== Segment start ==

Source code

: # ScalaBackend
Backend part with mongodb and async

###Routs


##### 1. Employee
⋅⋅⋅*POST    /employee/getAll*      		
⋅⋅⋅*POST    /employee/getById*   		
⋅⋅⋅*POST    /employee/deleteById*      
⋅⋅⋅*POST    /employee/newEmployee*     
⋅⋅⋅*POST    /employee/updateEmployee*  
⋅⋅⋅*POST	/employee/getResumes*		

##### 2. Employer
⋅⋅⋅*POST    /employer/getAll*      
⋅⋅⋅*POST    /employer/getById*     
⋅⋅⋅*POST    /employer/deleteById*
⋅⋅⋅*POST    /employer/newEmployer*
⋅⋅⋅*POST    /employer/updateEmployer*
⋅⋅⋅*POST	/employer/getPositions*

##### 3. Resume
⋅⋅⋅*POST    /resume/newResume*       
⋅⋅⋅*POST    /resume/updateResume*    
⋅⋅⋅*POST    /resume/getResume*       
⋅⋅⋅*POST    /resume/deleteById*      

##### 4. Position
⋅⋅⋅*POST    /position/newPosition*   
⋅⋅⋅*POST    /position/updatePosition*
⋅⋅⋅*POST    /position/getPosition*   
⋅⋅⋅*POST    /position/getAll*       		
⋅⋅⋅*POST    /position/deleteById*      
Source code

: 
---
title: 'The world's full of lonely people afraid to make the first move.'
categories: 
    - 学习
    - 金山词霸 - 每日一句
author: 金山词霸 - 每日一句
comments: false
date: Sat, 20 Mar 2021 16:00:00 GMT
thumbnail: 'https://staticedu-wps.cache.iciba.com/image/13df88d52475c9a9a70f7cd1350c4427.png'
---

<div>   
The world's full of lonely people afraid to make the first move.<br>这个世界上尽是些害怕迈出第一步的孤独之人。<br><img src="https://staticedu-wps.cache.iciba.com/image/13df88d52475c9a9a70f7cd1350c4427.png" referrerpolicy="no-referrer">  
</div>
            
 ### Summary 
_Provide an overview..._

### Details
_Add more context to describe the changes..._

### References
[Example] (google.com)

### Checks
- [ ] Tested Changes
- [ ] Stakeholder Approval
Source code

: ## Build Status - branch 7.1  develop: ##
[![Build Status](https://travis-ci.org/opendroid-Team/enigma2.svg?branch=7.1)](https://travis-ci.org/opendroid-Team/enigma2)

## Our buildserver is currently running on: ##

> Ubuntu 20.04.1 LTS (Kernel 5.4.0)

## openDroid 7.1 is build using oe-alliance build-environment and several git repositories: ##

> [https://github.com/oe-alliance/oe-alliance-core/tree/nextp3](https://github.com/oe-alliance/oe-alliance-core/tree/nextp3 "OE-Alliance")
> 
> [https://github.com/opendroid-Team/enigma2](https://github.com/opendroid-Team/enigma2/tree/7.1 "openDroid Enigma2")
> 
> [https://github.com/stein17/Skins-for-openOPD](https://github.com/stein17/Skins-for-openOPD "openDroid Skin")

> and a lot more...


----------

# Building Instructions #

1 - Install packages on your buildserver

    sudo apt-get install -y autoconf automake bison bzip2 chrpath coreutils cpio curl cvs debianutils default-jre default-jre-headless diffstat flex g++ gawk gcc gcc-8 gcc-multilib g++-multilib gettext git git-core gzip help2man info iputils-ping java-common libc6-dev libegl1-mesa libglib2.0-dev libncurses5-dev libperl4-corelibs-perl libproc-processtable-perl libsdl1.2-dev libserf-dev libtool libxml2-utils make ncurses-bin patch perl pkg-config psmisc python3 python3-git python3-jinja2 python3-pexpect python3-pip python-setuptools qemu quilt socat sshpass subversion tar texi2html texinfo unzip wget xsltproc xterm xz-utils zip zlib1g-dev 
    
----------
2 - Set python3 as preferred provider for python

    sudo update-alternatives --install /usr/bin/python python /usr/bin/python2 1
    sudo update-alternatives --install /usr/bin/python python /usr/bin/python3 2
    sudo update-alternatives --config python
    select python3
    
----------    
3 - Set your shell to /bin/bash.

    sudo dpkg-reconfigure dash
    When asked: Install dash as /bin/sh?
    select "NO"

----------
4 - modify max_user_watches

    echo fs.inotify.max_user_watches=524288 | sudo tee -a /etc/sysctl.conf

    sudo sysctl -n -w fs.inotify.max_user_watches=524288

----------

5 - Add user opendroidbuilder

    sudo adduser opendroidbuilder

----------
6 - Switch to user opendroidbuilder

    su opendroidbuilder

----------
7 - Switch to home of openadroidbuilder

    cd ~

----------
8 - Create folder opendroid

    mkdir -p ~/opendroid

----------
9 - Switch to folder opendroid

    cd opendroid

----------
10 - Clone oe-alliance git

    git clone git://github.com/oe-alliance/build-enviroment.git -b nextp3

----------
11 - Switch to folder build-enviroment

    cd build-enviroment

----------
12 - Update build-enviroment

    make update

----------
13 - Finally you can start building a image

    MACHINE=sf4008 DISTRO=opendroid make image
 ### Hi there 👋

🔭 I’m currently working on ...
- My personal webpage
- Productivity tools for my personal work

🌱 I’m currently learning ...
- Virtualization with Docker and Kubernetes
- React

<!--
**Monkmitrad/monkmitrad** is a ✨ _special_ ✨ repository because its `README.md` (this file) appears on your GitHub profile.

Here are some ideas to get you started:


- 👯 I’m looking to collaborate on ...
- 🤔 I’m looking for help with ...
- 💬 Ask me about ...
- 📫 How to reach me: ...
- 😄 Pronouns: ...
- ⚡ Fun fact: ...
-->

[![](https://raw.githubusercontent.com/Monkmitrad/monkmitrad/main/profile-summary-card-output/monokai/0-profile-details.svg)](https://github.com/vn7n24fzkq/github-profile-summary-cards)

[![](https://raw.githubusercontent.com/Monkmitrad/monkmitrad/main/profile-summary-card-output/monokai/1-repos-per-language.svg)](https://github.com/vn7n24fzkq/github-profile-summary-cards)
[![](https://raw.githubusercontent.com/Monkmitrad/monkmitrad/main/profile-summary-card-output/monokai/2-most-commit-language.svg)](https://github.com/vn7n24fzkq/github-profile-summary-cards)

== Segment end ==

The whole of the material above needs to be copied exactly.

Source code

: # ScalaBackend
Backend part with mongodb and async

###Routs


##### 1. Employee
⋅⋅⋅*POST    /employee/getAll*      		
⋅⋅⋅*POST    /employee/getById*   		
⋅⋅⋅*POST    /employee/deleteById*      
⋅⋅⋅*POST    /employee/newEmployee*     
⋅⋅⋅*POST    /employee/updateEmployee*  
⋅⋅⋅*POST	/employee/getResumes*		

##### 2. Employer
⋅⋅⋅*POST    /employer/getAll*      
⋅⋅⋅*POST    /employer/getById*     
⋅⋅⋅*POST    /employer/deleteById*
⋅⋅⋅*POST    /employer/newEmployer*
⋅⋅⋅*POST    /employer/updateEmployer*
⋅⋅⋅*POST	/employer/getPositions*

##### 3. Resume
⋅⋅⋅*POST    /resume/newResume*       
⋅⋅⋅*POST    /resume/updateResume*    
⋅⋅⋅*POST    /resume/getResume*       
⋅⋅⋅*POST    /resume/deleteById*      

##### 4. Position
⋅⋅⋅*POST    /position/newPosition*   
⋅⋅⋅*POST    /position/updatePosition*
⋅⋅⋅*POST    /position/getPosition*   
⋅⋅⋅*POST    /position/getAll*       		
⋅⋅⋅*POST    /position/deleteById*      
Source code

: 
---
title: 'The world's full of lonely people afraid to make the first move.'
categories: 
    - 学习
    - 金山词霸 - 每日一句
author: 金山词霸 - 每日一句
comments: false
date: Sat, 20 Mar 2021 16:00:00 GMT
thumbnail: 'https://staticedu-wps.cache.iciba.com/image/13df88d52475c9a9a70f7cd1350c4427.png'
---

<div>   
The world's full of lonely people afraid to make the first move.<br>这个世界上尽是些害怕迈出第一步的孤独之人。<br><img src="https://staticedu-wps.cache.iciba.com/image/13df88d52475c9a9a70f7cd1350c4427.png" referrerpolicy="no-referrer">  
</div>
            
 ### Summary 
_Provide an overview..._

### Details
_Add more context to describe the changes..._

### References
[Example] (google.com)

### Checks
- [ ] Tested Changes
- [ ] Stakeholder Approval
Source code

: ## Build Status - branch 7.1  develop: ##
[![Build Status](https://travis-ci.org/opendroid-Team/enigma2.svg?branch=7.1)](https://travis-ci.org/opendroid-Team/enigma2)

## Our buildserver is currently running on: ##

> Ubuntu 20.04.1 LTS (Kernel 5.4.0)

## openDroid 7.1 is build using oe-alliance build-environment and several git repositories: ##

> [https://github.com/oe-alliance/oe-alliance-core/tree/nextp3](https://github.com/oe-alliance/oe-alliance-core/tree/nextp3 "OE-Alliance")
> 
> [https://github.com/opendroid-Team/enigma2](https://github.com/opendroid-Team/enigma2/tree/7.1 "openDroid Enigma2")
> 
> [https://github.com/stein17/Skins-for-openOPD](https://github.com/stein17/Skins-for-openOPD "openDroid Skin")

> and a lot more...


----------

# Building Instructions #

1 - Install packages on your buildserver

    sudo apt-get install -y autoconf automake bison bzip2 chrpath coreutils cpio curl cvs debianutils default-jre default-jre-headless diffstat flex g++ gawk gcc gcc-8 gcc-multilib g++-multilib gettext git git-core gzip help2man info iputils-ping java-common libc6-dev libegl1-mesa libglib2.0-dev libncurses5-dev libperl4-corelibs-perl libproc-processtable-perl libsdl1.2-dev libserf-dev libtool libxml2-utils make ncurses-bin patch perl pkg-config psmisc python3 python3-git python3-jinja2 python3-pexpect python3-pip python-setuptools qemu quilt socat sshpass subversion tar texi2html texinfo unzip wget xsltproc xterm xz-utils zip zlib1g-dev 
    
----------
2 - Set python3 as preferred provider for python

    sudo update-alternatives --install /usr/bin/python python /usr/bin/python2 1
    sudo update-alternatives --install /usr/bin/python python /usr/bin/python3 2
    sudo update-alternatives --config python
    select python3
    
----------    
3 - Set your shell to /bin/bash.

    sudo dpkg-reconfigure dash
    When asked: Install dash as /bin/sh?
    select "NO"

----------
4 - modify max_user_watches

    echo fs.inotify.max_user_watches=524288 | sudo tee -a /etc/sysctl.conf

    sudo sysctl -n -w fs.inotify.max_user_watches=524288

----------

5 - Add user opendroidbuilder

    sudo adduser opendroidbuilder

----------
6 - Switch to user opendroidbuilder

    su opendroidbuilder

----------
7 - Switch to home of openadroidbuilder

    cd ~

----------
8 - Create folder opendroid

    mkdir -p ~/opendroid

----------
9 - Switch to folder opendroid

    cd opendroid

----------
10 - Clone oe-alliance git

    git clone git://github.com/oe-alliance/build-enviroment.git -b nextp3

----------
11 - Switch to folder build-enviroment

    cd build-enviroment

----------
12 - Update build-enviroment

    make update

----------
13 - Finally you can start building a image

    MACHINE=sf4008 DISTRO=opendroid make image
 ### Hi there 👋

🔭 I’m currently working on ...
- My personal webpage
- Productivity tools for my personal work

🌱 I’m currently learning ...
- Virtualization with Docker and Kubernetes
- React

<!--
**Monkmitrad/monkmitrad** is a ✨ _special_ ✨ repository because its `README.md` (this file) appears on your GitHub profile.

Here are some ideas to get you started:


- 👯 I’m looking to collaborate on ...
- 🤔 I’m looking for help with ...
- 💬 Ask me about ...
- 📫 How to reach me: ...
- 😄 Pronouns: ...
- ⚡ Fun fact: ...
-->

[![](https://raw.githubusercontent.com/Monkmitrad/monkmitrad/main/profile-summary-card-output/monokai/0-profile-details.svg)](https://github.com/vn7n24fzkq/github-profile-summary-cards)

[![](https://raw.githubusercontent.com/Monkmitrad/monkmitrad/main/profile-summary-card-output/monokai/1-repos-per-language.svg)](https://github.com/vn7n24fzkq/github-profile-summary-cards)
[![](https://raw.githubusercontent.com/Monkmitrad/monkmitrad/main/profile-summary-card-output/monokai/2-most-commit-language.svg)](https://github.com/vn7n24fzkq/github-profile-summary-cards)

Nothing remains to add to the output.